Zulu concordou com a cabeça, mas depois de um tempo falou de novo.
    — Mas e o pessoal do conservatório? Ficaram chateados contigo?
O grisalho riu:
     — Acabei salvando a festa deles, e você ainda acha que tinham que se sentir ofendidos?
Zulu também riu, e beijou Magno sem falar mais nada.
     Enquanto isso, nos bastidores do palco, Marizete aguardava empolgada a saída da banda. O primeiro a passar por ela voltando foi Patrick, com um ar de cansado, porém muito feliz.
   — Meu príncipe Patrick! —  Falou ela docemente, dando-lhe um beijo na bochecha. Ele sorriu sem graça, mesmo achando o ato bem fofo, no fundo.
     —  Tá procurando pela Milena? — Ele perguntou logo, de uma maneira carinhosa. Achava bonitinha a amizade das duas.
     — Não, não, eu gosto de você também! Eu vi a Milena agora há pouco, inclusive, ela passou correndo por mim. Ela estava muito bem na apresentação, mas percebi que ficou estranha comigo quando percebeu que a Graziele é minha filha.
      — COMO É QUE É?

Alguns dias depois
       — Eu quero, eu posso, eu consigo! Eu quero, eu posso, eu consigo! Eu…

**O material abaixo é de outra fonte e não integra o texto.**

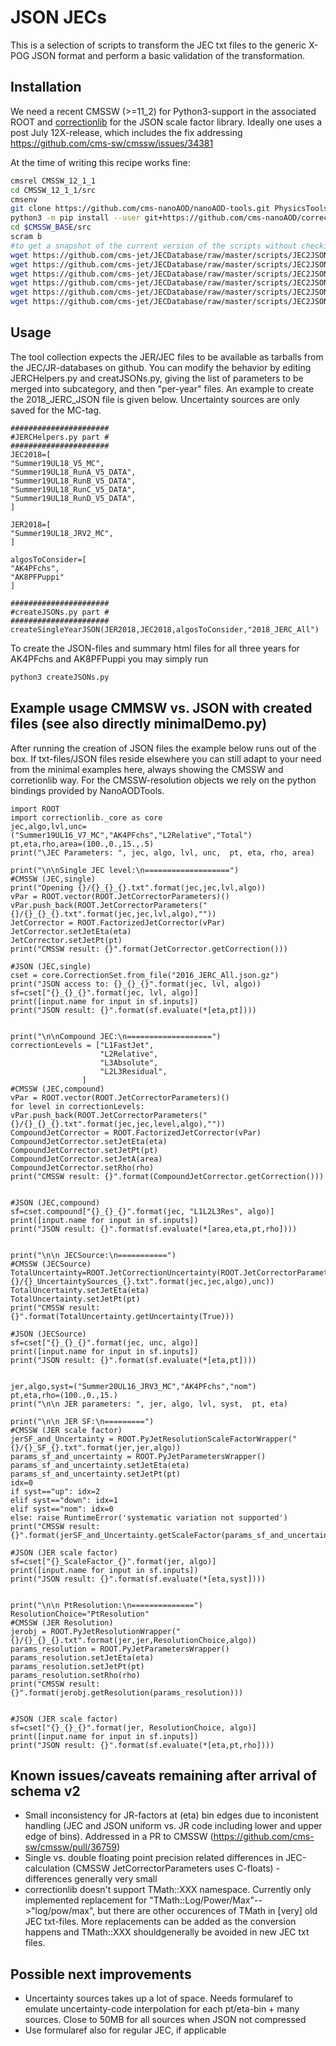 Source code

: # JSON JECs

This is a selection of scripts to transform the JEC txt files to the generic X-POG JSON format and perform a basic validation of the transformation.

## Installation

We need a recent CMSSW (>=11_2) for Python3-support in the associated ROOT and [correctionlib](https://github.com/nsmith-/correctionlib) for the JSON scale factor library. Ideally one uses a post July 12X-release, which includes the fix addressing https://github.com/cms-sw/cmssw/issues/34381

At the time of writing this recipe works fine:
```bash
cmsrel CMSSW_12_1_1
cd CMSSW_12_1_1/src
cmsenv
git clone https://github.com/cms-nanoAOD/nanoAOD-tools.git PhysicsTools/NanoAODTools # for tests
python3 -m pip install --user git+https://github.com/cms-nanoAOD/correctionlib.git #latest version from master
cd $CMSSW_BASE/src
scram b
#to get a snapshot of the current version of the scripts without checking out the [HUGE] JECDatabase
wget https://github.com/cms-jet/JECDatabase/raw/master/scripts/JEC2JSON/JER2JSON.py
wget https://github.com/cms-jet/JECDatabase/raw/master/scripts/JEC2JSON/JEC2JSON.py
wget https://github.com/cms-jet/JECDatabase/raw/master/scripts/JEC2JSON/JERCHelpers.py
wget https://github.com/cms-jet/JECDatabase/raw/master/scripts/JEC2JSON/createJSONs.py
wget https://github.com/cms-jet/JECDatabase/raw/master/scripts/JEC2JSON/testJERCJSON.py
wget https://github.com/cms-jet/JECDatabase/raw/master/scripts/JEC2JSON/miniDemo.py
```

## Usage

The tool collection expects the JER/JEC files to be available as tarballs from the JEC/JR-databases on github. You can modify the behavior by editing JERCHelpers.py and creatJSONs.py, giving the list of parameters to be merged into subcategory, and then "per-year" files. An example to create the 2018_JERC_JSON file is given below. Uncertainty sources are only saved for the MC-tag.
```
######################
#JERCHelpers.py part #
######################
JEC2018=[
"Summer19UL18_V5_MC",
"Summer19UL18_RunA_V5_DATA",
"Summer19UL18_RunB_V5_DATA",
"Summer19UL18_RunC_V5_DATA",
"Summer19UL18_RunD_V5_DATA",
]

JER2018=[
"Summer19UL18_JRV2_MC",
]

algosToConsider=[
"AK4PFchs",
"AK8PFPuppi"
]

######################
#createJSONs.py part #
######################
createSingleYearJSON(JER2018,JEC2018,algosToConsider,"2018_JERC_All")
```

To create the JSON-files and summary html files for all three years for AK4PFchs and AK8PFPuppi you may simply run
```bash
python3 createJSONs.py
```

## Example usage CMMSW vs. JSON with created files (see also directly minimalDemo.py)
After running the creation of JSON files the example below runs out of the box. If txt-files/JSON files reside elsewhere you can still adapt to your need from the minimal examples here, always showing the CMSSW and corretionlib way. For the CMSSW-resolution objects we rely on the python bindings provided by NanoAODTools.
```
import ROOT
import correctionlib._core as core
jec,algo,lvl,unc=("Summer19UL16_V7_MC","AK4PFchs","L2Relative","Total")
pt,eta,rho,area=(100.,0.,15.,.5)
print("\JEC Parameters: ", jec, algo, lvl, unc,  pt, eta, rho, area)

print("\n\nSingle JEC level:\n===================")
#CMSSW (JEC,single)
print("Opening {}/{}_{}_{}.txt".format(jec,jec,lvl,algo))
vPar = ROOT.vector(ROOT.JetCorrectorParameters)()
vPar.push_back(ROOT.JetCorrectorParameters("{}/{}_{}_{}.txt".format(jec,jec,lvl,algo),""))
JetCorrector = ROOT.FactorizedJetCorrector(vPar)
JetCorrector.setJetEta(eta)
JetCorrector.setJetPt(pt)
print("CMSSW result: {}".format(JetCorrector.getCorrection()))

#JSON (JEC,single)
cset = core.CorrectionSet.from_file("2016_JERC_All.json.gz")
print("JSON access to: {}_{}_{}".format(jec, lvl, algo))
sf=cset["{}_{}_{}".format(jec, lvl, algo)]
print([input.name for input in sf.inputs])
print("JSON result: {}".format(sf.evaluate(*[eta,pt])))


print("\n\nCompound JEC:\n===================")
correctionLevels = ["L1FastJet",
                    "L2Relative",
                    "L3Absolute",
                    "L2L3Residual",
                ]
#CMSSW (JEC,compound)
vPar = ROOT.vector(ROOT.JetCorrectorParameters)()
for level in correctionLevels: vPar.push_back(ROOT.JetCorrectorParameters("{}/{}_{}_{}.txt".format(jec,jec,level,algo),""))
CompoundJetCorrector = ROOT.FactorizedJetCorrector(vPar)
CompoundJetCorrector.setJetEta(eta)
CompoundJetCorrector.setJetPt(pt)
CompoundJetCorrector.setJetA(area)
CompoundJetCorrector.setRho(rho)
print("CMSSW result: {}".format(CompoundJetCorrector.getCorrection()))


#JSON (JEC,compound)
sf=cset.compound["{}_{}_{}".format(jec, "L1L2L3Res", algo)]
print([input.name for input in sf.inputs])
print("JSON result: {}".format(sf.evaluate(*[area,eta,pt,rho])))


print("\n\n JECSource:\n===========")
#CMSSW (JECSource)
TotalUncertainty=ROOT.JetCorrectionUncertainty(ROOT.JetCorrectorParameters("{}/{}_UncertaintySources_{}.txt".format(jec,jec,algo),unc))
TotalUncertainty.setJetEta(eta)
TotalUncertainty.setJetPt(pt)
print("CMSSW result: {}".format(TotalUncertainty.getUncertainty(True)))

#JSON (JECSource)
sf=cset["{}_{}_{}".format(jec, unc, algo)]
print([input.name for input in sf.inputs])
print("JSON result: {}".format(sf.evaluate(*[eta,pt])))


jer,algo,syst=("Summer20UL16_JRV3_MC","AK4PFchs","nom")
pt,eta,rho=(100.,0.,15.)
print("\n\n JER parameters: ", jer, algo, lvl, syst,  pt, eta)

print("\n\n JER SF:\n=========")
#CMSSW (JER scale factor)
jerSF_and_Uncertainty = ROOT.PyJetResolutionScaleFactorWrapper("{}/{}_SF_{}.txt".format(jer,jer,algo))
params_sf_and_uncertainty = ROOT.PyJetParametersWrapper()
params_sf_and_uncertainty.setJetEta(eta)
params_sf_and_uncertainty.setJetPt(pt)
idx=0
if syst=="up": idx=2
elif syst=="down": idx=1
elif syst=="nom": idx=0
else: raise RuntimeError('systematic variation not supported')
print("CMSSW result: {}".format(jerSF_and_Uncertainty.getScaleFactor(params_sf_and_uncertainty,idx)))

#JSON (JER scale factor)
sf=cset["{}_ScaleFactor_{}".format(jer, algo)]
print([input.name for input in sf.inputs])
print("JSON result: {}".format(sf.evaluate(*[eta,syst])))


print("\n\n PtResolution:\n==============")
ResolutionChoice="PtResolution"
#CMSSW (JER Resolution)
jerobj = ROOT.PyJetResolutionWrapper("{}/{}_{}_{}.txt".format(jer,jer,ResolutionChoice,algo))
params_resolution = ROOT.PyJetParametersWrapper()
params_resolution.setJetEta(eta)
params_resolution.setJetPt(pt)
params_resolution.setRho(rho)
print("CMSSW result: {}".format(jerobj.getResolution(params_resolution)))


#JSON (JER scale factor)
sf=cset["{}_{}_{}".format(jer, ResolutionChoice, algo)]
print([input.name for input in sf.inputs])
print("JSON result: {}".format(sf.evaluate(*[eta,pt,rho])))
```



## Known issues/caveats remaining after arrival of schema v2
- Small inconsistency for JR-factors at (eta) bin edges due to inconistent handling (JEC and JSON uniform vs. JR code including lower and upper edge of bins). Addressed in a PR to CMSSW (https://github.com/cms-sw/cmssw/pull/36759)
- Single vs. double floating point precision related differences in JEC-calculation (CMSSW JetCorrectorParameters uses C-floats) - differences generally very small
- correctionlib doesn't support TMath::XXX namespace. Currently only implemented replacement for "TMath::Log/Power/Max"-->"log/pow/max", but there are other occurences of TMath in [very] old JEC txt-files. More replacements can be added as the conversion happens and TMath::XXX shouldgenerally be avoided in new JEC txt files.
## Possible next improvements
- Uncertainty sources takes up a lot of space. Needs formularef to emulate uncertainty-code interpolation for each pt/eta-bin + many sources. Close to 50MB for all sources when JSON not compressed
- Use formularef also for regular JEC, if applicable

      — Não acredito nisso!
Jaques estava se olhando no espelho em um banheiro público repetindo o mantra, quando Zulu entrou.
    — Eu marco uma gravação com uma equipe inteira de dançarinos para a sua música e você vai ficar trancado no banheiro?
     — Ahn, eu estava tentando pegar alguma inspiração…
      — Hmm… Tá, né? Agora vamos. Está na hora de gravar seu clipe novo!
Jaques se olhou inseguro no espelho uma última vez. Quando Zulu esteve em sua casa, ele veio lhe trazer a proposta de um contrato com uma gravadora conhecida. Na verdade, o namorado de Magno queria fazer como seu amor e lhe surpreender lançando outro artista bom. Com a diferença que ele estava apostando em algo seguro, que já fazia um grande sucesso na internet. A questão na cabeça de Jaques, é que após tanto tempo sendo desvalorizado e colocado de lado, ele temia que desse tudo errado de novo. Não queria se apegar a ideia de que daria certo e se frustrar, por isso uma síndrome do impostor lhe dominava antes da gravação. Enquanto caminhavam pelo corredor, ansioso, ele acabou falando:
      — Eu… tenho medo de que dê tudo errado.
      — Quanta positividade…. — comentou Zulu
     — É serio. Você tem certeza de que eu sou sua melhor escolha?
Zulu segurou em seu ombro e disse:
     — Sinceramente eu não sei. Mas confio em você.
Jaques quase tremeu ao receber a onda de sinceridade, mas em seguida se recompôs. Era melhor assim. Seu medo era exatamente ser iludido, então estranhamente aquilo acabou lhe acalmando. Poderia dar tudo errado. Não era muito diferente do resto da sua vida. Então o que tinha a perder?